Los expertos estiman que el trastorno por déficit de atención se considera uno de los factores de mayor incidencia en el fracaso escolar. Se estima que entre uno y tres niños de cada clase tendrían TDAH, lo que compromete su evolución académica. Por ello, recomiendan establecer las siguientes pautas en el entorno escolar:

  • Es fundamental disponer del diagnóstico contrastado que certifique la dolencia del niño.
  • Conocer qué grado de TDAH tiene el niño.
  • Disponer del apoyo de los padres o tutores para el correcto desarrollo educativo del niño.
  • Establecer un contacto directo con los padres y realizar un seguimiento exhaustivo del alumno.
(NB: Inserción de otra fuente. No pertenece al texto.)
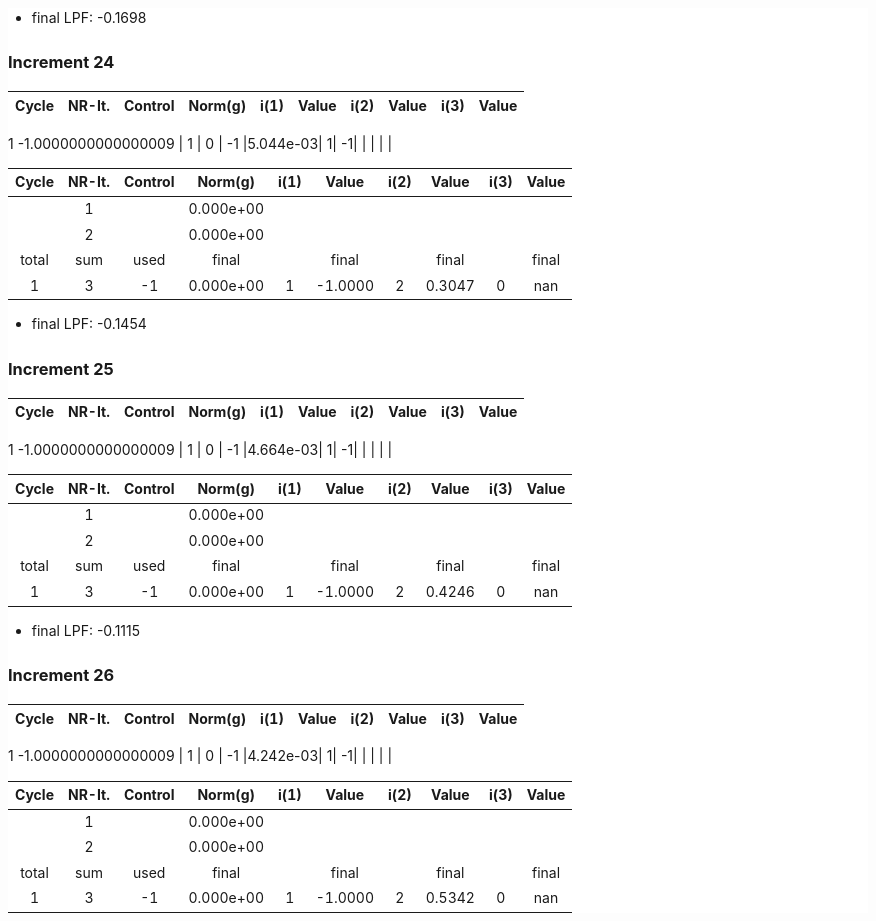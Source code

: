 * final LPF:    -0.1698

### Increment 24
|Cycle|NR-It.|Control| Norm(g) |i(1)|Value   |i(2)|Value   |i(3)|Value   |
|:---:|:----:|:-----:|:-------:|:--:|:------:|:--:|:------:|:--:|:------:|
1 -1.0000000000000009
|  1  |   0  |  -1   |5.044e-03|   1|      -1|    |        |    |        |

|Cycle|NR-It.|Control| Norm(g) |i(1)|Value   |i(2)|Value   |i(3)|Value   |
|:---:|:----:|:-----:|:-------:|:--:|:------:|:--:|:------:|:--:|:------:|
|     |   1  |       |0.000e+00|    |        |    |        |    |        |
|     |   2  |       |0.000e+00|    |        |    |        |    |        |
|total| sum  | used  |  final  |    | final  |    | final  |    | final  |
|  1  |   3  |  -1   |0.000e+00|   1| -1.0000|   2|  0.3047|   0|     nan|

* final LPF:    -0.1454

### Increment 25
|Cycle|NR-It.|Control| Norm(g) |i(1)|Value   |i(2)|Value   |i(3)|Value   |
|:---:|:----:|:-----:|:-------:|:--:|:------:|:--:|:------:|:--:|:------:|
1 -1.0000000000000009
|  1  |   0  |  -1   |4.664e-03|   1|      -1|    |        |    |        |

|Cycle|NR-It.|Control| Norm(g) |i(1)|Value   |i(2)|Value   |i(3)|Value   |
|:---:|:----:|:-----:|:-------:|:--:|:------:|:--:|:------:|:--:|:------:|
|     |   1  |       |0.000e+00|    |        |    |        |    |        |
|     |   2  |       |0.000e+00|    |        |    |        |    |        |
|total| sum  | used  |  final  |    | final  |    | final  |    | final  |
|  1  |   3  |  -1   |0.000e+00|   1| -1.0000|   2|  0.4246|   0|     nan|

* final LPF:    -0.1115

### Increment 26
|Cycle|NR-It.|Control| Norm(g) |i(1)|Value   |i(2)|Value   |i(3)|Value   |
|:---:|:----:|:-----:|:-------:|:--:|:------:|:--:|:------:|:--:|:------:|
1 -1.0000000000000009
|  1  |   0  |  -1   |4.242e-03|   1|      -1|    |        |    |        |

|Cycle|NR-It.|Control| Norm(g) |i(1)|Value   |i(2)|Value   |i(3)|Value   |
|:---:|:----:|:-----:|:-------:|:--:|:------:|:--:|:------:|:--:|:------:|
|     |   1  |       |0.000e+00|    |        |    |        |    |        |
|     |   2  |       |0.000e+00|    |        |    |        |    |        |
|total| sum  | used  |  final  |    | final  |    | final  |    | final  |
|  1  |   3  |  -1   |0.000e+00|   1| -1.0000|   2|  0.5342|   0|     nan|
  • Tratar con los padres las distintas técnicas que se aplican en el aula para trasladarlas al entorno más cercano, su casa.
  • Implicar al niño en la organización de sus tareas.
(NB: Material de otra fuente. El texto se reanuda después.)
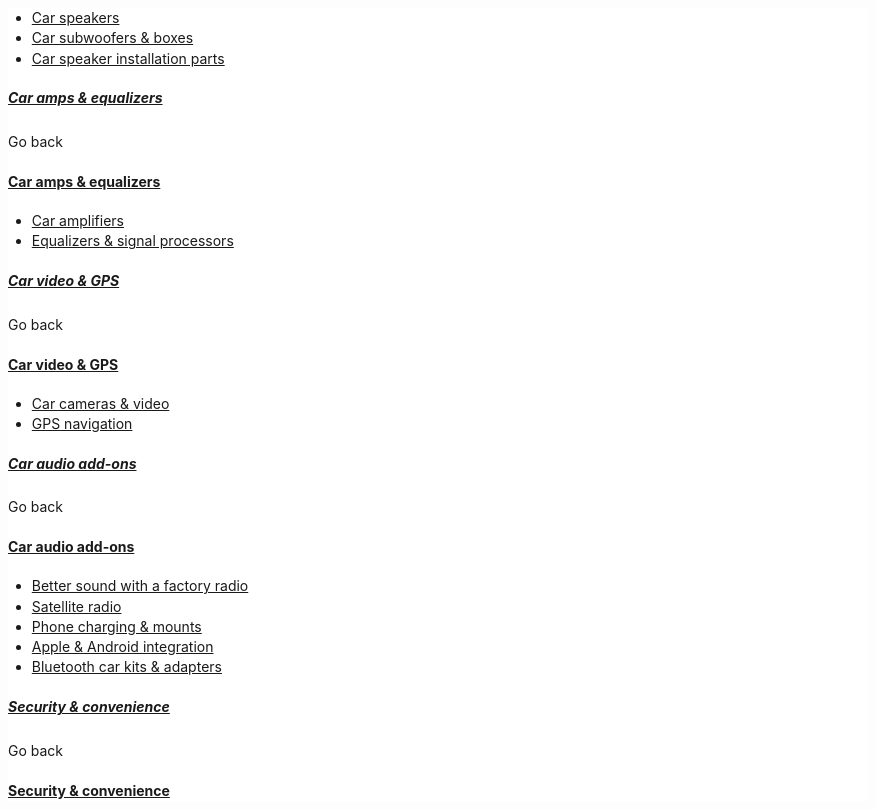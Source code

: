 * [Car speakers](https://www.crutchfield.com/S-Teqo9mHwqST/m_399/Car-Speakers.html)
* [Car subwoofers & boxes](https://www.crutchfield.com/S-Teqo9mHwqST/m_500/Car-Subwoofers-Boxes.html)
* [Car speaker installation parts](https://www.crutchfield.com/S-Teqo9mHwqST/m_760/Car-Speaker-Installation-Parts.html)

##### [Car amps & equalizers](https://www.crutchfield.com/S-Teqo9mHwqST/m_456250/Car-Amplifiers-Equalizers.html)

Go back

#### [Car amps & equalizers](https://www.crutchfield.com/S-Teqo9mHwqST/m_456250/Car-Amplifiers-Equalizers.html)

* [Car amplifiers](https://www.crutchfield.com/S-Teqo9mHwqST/m_100/Car-Amplifiers.html)
* [Equalizers & signal processors](https://www.crutchfield.com/S-Teqo9mHwqST/m_384450/Equalizers-Signal-Processors.html)

##### [Car video & GPS](https://www.crutchfield.com/S-Teqo9mHwqST/m_420650/Car-Video-GPS.html)

Go back

#### [Car video & GPS](https://www.crutchfield.com/S-Teqo9mHwqST/m_420650/Car-Video-GPS.html)

* [Car cameras & video](https://www.crutchfield.com/S-Teqo9mHwqST/m_267150/Car-Cameras-Video.html)
* [GPS navigation](https://www.crutchfield.com/S-Teqo9mHwqST/m_182250/GPS-Navigation.html)

##### [Car audio add-ons](https://www.crutchfield.com/S-Teqo9mHwqST/m_419550/Car-Audio-Add-ons.html)

Go back

#### [Car audio add-ons](https://www.crutchfield.com/S-Teqo9mHwqST/m_419550/Car-Audio-Add-ons.html)

* [Better sound with a factory radio](https://www.crutchfield.com/S-Teqo9mHwqST/m_318250/Better-Sound-with-a-Factory-Radio.html)
* [Satellite radio](https://www.crutchfield.com/S-Teqo9mHwqST/m_247250/Satellite-Radio.html)
* [Phone charging & mounts](https://www.crutchfield.com/S-Teqo9mHwqST/m_376150/Phone-Charging-Mounts.html)
* [Apple & Android integration](https://www.crutchfield.com/S-Teqo9mHwqST/m_770/Apple-Android-Integration.html)
* [Bluetooth car kits & adapters](https://www.crutchfield.com/S-Teqo9mHwqST/m_303950/Bluetooth-Car-Kits-Adapters.html)

##### [Security & convenience](https://www.crutchfield.com/S-Teqo9mHwqST/m_421650/Security-Convenience.html)

Go back

#### [Security & convenience](https://www.crutchfield.com/S-Teqo9mHwqST/m_421650/Security-Convenience.html)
  • Aplicar técnicas de modificación de conducta: reforzamiento positivo del alumno.
  • Técnicas de autocontrol: Ayudan a la resolución de problemas y mejoran las habilidades sociales.
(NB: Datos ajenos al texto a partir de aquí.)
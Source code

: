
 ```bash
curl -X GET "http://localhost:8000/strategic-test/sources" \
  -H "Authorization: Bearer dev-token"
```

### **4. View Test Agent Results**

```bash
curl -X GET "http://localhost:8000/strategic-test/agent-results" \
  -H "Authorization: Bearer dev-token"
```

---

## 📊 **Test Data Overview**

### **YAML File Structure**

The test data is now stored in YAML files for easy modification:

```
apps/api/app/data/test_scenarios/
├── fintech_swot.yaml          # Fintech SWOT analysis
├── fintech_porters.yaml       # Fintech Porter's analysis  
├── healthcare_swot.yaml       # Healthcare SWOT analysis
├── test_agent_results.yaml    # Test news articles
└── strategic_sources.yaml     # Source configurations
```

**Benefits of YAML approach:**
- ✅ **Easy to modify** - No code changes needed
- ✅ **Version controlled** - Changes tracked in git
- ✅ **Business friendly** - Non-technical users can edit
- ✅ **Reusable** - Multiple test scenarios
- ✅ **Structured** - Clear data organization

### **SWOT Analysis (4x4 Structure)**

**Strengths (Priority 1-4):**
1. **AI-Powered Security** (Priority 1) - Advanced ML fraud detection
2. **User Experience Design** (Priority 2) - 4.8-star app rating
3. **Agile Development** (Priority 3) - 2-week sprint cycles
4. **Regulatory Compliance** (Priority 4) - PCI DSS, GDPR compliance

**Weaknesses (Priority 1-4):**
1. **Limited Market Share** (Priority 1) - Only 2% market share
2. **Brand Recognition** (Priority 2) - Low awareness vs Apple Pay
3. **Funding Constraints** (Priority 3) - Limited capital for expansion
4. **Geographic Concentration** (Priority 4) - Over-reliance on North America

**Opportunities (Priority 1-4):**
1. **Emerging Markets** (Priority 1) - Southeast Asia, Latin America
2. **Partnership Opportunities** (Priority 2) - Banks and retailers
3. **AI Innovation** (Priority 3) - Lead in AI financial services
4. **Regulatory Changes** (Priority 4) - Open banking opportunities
  • Técnicas de relajación.
  • Estructurar sus tiempos y fijar objetivos a corto y largo plazo en cuanto a comportamiento y estudios.
  • Evitar todo tipo de distracciones en el aula.
  • Simplificar las instrucciones de forma que sean breves y claras.
  • Proporcionar sistemas de ayuda para gestionar diariamente sus tareas y actividades.
  • Procurar motivar al niño mediante comentarios frecuentes sobre sus mejoras y esfuerzos.
  • Ubicar al niño muy cerca del profesor para ayudarle a evitar distracciones.